From Meta, a Wikimedia project coordination wiki
Jump to navigation Jump to search

Work log


Discussion[edit]

Experiment length[edit]

Thanks for Work log/2017-06-30. Please make sure in the configuration that the test is actually such, i.e. that the PHP code automatically disables the configuration after the expected end time without a new commit. If the correct timescale is one-two weeks, I think that's enough to see effects on casual users, but some behavioural adaptations by stubborn users may take longer. So after we measure the negative consequences we can conclude they'd be the same or greater if the restriction became permanent. (While for the positive consequences on content, these are mostly qualitative, I guess?) --Nemo 10:55, 1 July 2017 (UTC)

Projected overall impact over the longer term[edit]

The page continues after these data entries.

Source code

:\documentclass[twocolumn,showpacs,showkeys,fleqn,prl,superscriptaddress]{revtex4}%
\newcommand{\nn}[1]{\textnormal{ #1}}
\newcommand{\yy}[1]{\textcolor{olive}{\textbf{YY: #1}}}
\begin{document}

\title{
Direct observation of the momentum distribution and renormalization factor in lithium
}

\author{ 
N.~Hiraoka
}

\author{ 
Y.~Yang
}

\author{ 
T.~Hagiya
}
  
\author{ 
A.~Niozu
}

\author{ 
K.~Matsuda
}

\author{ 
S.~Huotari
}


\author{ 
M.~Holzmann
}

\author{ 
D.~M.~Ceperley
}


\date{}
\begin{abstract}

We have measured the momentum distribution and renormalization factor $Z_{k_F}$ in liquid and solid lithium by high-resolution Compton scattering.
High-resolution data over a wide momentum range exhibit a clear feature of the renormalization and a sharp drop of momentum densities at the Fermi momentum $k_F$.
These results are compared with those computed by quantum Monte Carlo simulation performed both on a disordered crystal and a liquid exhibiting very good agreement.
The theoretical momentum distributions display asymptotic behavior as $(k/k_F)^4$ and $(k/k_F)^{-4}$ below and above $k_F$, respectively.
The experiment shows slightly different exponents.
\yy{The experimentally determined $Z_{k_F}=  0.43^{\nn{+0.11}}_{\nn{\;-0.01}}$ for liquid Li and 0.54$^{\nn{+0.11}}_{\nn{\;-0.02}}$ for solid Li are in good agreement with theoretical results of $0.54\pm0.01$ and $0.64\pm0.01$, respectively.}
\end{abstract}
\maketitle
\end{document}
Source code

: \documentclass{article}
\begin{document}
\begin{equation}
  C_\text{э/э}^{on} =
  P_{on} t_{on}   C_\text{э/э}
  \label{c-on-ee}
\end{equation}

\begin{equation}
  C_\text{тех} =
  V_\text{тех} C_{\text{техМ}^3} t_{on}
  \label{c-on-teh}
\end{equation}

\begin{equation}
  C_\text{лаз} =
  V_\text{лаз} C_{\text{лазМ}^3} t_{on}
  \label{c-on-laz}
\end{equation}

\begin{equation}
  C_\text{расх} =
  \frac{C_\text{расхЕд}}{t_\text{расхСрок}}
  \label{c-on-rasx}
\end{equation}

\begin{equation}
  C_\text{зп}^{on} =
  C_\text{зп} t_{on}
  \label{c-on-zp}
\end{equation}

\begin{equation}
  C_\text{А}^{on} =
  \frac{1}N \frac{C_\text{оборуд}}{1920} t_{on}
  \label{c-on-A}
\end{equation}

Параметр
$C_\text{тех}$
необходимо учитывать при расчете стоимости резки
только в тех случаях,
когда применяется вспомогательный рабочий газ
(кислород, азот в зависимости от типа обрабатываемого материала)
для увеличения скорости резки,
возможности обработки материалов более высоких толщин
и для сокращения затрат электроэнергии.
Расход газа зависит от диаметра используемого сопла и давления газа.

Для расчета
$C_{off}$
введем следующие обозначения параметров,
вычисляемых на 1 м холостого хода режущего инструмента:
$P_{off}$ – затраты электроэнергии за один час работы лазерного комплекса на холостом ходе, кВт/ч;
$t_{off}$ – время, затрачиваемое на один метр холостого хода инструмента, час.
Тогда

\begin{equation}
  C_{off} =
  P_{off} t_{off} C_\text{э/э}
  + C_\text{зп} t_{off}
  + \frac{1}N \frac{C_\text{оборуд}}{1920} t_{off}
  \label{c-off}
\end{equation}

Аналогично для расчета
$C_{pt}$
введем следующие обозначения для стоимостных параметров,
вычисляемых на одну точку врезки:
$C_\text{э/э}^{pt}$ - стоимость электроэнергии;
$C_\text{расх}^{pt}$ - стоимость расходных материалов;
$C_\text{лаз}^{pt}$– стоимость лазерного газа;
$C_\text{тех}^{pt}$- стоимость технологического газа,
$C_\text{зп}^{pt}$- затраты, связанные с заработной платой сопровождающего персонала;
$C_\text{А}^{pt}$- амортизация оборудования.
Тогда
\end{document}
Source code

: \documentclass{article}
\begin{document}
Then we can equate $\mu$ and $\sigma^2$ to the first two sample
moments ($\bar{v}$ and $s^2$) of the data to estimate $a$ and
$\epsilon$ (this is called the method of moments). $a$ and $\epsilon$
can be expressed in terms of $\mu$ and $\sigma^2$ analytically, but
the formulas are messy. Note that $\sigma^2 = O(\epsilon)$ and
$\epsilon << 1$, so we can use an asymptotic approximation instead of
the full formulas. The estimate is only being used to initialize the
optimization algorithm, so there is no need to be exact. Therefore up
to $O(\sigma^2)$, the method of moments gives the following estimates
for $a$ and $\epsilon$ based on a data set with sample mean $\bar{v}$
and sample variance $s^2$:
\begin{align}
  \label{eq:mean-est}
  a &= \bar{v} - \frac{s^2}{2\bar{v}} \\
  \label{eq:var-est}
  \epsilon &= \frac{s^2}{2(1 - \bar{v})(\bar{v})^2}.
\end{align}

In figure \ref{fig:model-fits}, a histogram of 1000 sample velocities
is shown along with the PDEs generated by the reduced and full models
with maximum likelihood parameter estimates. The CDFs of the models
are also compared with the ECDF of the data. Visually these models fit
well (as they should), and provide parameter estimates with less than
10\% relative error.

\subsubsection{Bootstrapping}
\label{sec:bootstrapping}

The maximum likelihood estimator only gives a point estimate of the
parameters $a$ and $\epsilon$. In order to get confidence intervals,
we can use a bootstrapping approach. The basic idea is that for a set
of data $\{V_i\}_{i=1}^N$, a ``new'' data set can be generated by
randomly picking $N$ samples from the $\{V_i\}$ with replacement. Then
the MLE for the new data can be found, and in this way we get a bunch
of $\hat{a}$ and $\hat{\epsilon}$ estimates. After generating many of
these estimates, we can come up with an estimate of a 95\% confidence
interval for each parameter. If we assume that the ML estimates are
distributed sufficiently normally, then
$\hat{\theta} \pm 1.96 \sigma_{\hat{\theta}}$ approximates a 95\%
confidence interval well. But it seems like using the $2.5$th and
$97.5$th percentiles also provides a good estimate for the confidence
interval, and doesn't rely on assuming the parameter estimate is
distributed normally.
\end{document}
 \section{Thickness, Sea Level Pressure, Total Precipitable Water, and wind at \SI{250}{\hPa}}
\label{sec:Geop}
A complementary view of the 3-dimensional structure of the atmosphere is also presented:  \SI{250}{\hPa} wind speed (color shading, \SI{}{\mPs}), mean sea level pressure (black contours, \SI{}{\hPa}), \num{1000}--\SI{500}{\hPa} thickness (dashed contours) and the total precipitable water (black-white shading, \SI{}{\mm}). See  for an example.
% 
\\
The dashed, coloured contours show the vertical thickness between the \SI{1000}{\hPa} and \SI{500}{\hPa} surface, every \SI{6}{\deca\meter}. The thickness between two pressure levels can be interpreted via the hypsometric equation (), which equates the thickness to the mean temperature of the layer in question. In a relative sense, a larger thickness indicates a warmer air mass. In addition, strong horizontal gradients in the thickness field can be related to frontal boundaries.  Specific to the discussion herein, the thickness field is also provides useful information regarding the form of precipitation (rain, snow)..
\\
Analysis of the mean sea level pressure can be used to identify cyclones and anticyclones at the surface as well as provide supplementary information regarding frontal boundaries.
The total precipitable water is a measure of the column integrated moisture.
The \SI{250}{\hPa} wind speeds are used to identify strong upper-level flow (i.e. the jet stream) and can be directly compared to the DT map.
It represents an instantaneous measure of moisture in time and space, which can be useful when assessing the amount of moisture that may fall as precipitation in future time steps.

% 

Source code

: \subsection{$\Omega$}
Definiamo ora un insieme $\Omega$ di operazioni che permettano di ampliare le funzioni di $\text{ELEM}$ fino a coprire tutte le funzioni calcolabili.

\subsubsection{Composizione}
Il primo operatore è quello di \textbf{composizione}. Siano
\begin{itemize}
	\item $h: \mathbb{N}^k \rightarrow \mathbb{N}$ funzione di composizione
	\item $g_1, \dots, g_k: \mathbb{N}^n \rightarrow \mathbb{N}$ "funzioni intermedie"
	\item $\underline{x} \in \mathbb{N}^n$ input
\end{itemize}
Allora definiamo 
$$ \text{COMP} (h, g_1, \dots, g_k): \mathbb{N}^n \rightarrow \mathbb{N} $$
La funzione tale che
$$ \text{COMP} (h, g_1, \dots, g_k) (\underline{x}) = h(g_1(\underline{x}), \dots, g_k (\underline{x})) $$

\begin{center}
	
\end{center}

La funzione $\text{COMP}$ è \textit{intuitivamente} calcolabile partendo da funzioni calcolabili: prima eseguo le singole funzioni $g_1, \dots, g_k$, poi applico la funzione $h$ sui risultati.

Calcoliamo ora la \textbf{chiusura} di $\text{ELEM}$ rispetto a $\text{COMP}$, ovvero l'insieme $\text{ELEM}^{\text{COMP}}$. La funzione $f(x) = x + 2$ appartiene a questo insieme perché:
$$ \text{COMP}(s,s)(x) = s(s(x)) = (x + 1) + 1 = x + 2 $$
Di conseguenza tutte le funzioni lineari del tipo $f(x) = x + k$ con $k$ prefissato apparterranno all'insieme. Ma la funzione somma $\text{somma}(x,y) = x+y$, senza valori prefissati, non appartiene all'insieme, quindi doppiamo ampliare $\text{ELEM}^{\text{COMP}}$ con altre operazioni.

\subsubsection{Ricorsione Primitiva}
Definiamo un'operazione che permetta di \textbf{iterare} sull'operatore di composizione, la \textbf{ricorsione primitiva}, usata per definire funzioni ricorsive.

My team is responsible for increasing editor participation. Our interest in assessing the impact of restricting new article creation has to do with gauging its effect on the long-term health of the wikis. What my team needs to know is, how important is new article creation to recruitment and retention of editors? What measures here speak to that? Do we know such basic facts as how many editors who create new articles as their first action go on to become active editors long term? Is there a way to project, for example, what the impact will be—in editors lost, in edits not performed, in articles not created—over a 5- or even 1-year period? JMatazzoni (WMF) (talk) 16:12, 20 July 2017 (UTC)

Hi JMatazzoni (WMF), thanks for bringing this up! When it comes to new editor retention, I would argue that hypotheses 1–7 cover that concept fairly well. That list of hypotheses includes the newly added H5 which is specifically about retention (surviving new editors), a hypothesis that should've been there to begin with, apologies for omitting that.
At the moment I do not think we know much about how creating articles affects editor retention, and I do not know of any research that looks at projecting long-term editor survival. Given that we have hypotheses that should cover the former, I'll be working on setting up data pipelines for that, and I'm interested in knowing more about it historically as well as what happens during the trial. When it comes to the latter, that looks to me like a research project that might take a few months to complete. While it is related to this trial in the sense that it would be interesting to know how the trial affects those projections, I see that as a potential project that can be done post-trial so as to not delay the trial's execution. Cheers, Nettrom (talk) 17:49, 24 July 2017 (UTC)
I'd like to suggest rechecking the data at 3 or 6 months (or more?) to see if anything shows up in the longer term. The WMF tends to pay a lot of attention to initial edits, but initial edits have a low average value. Experienced edits are far more valuable, and they're what keep the system working. Alsee (talk) 19:43, 3 August 2017 (UTC)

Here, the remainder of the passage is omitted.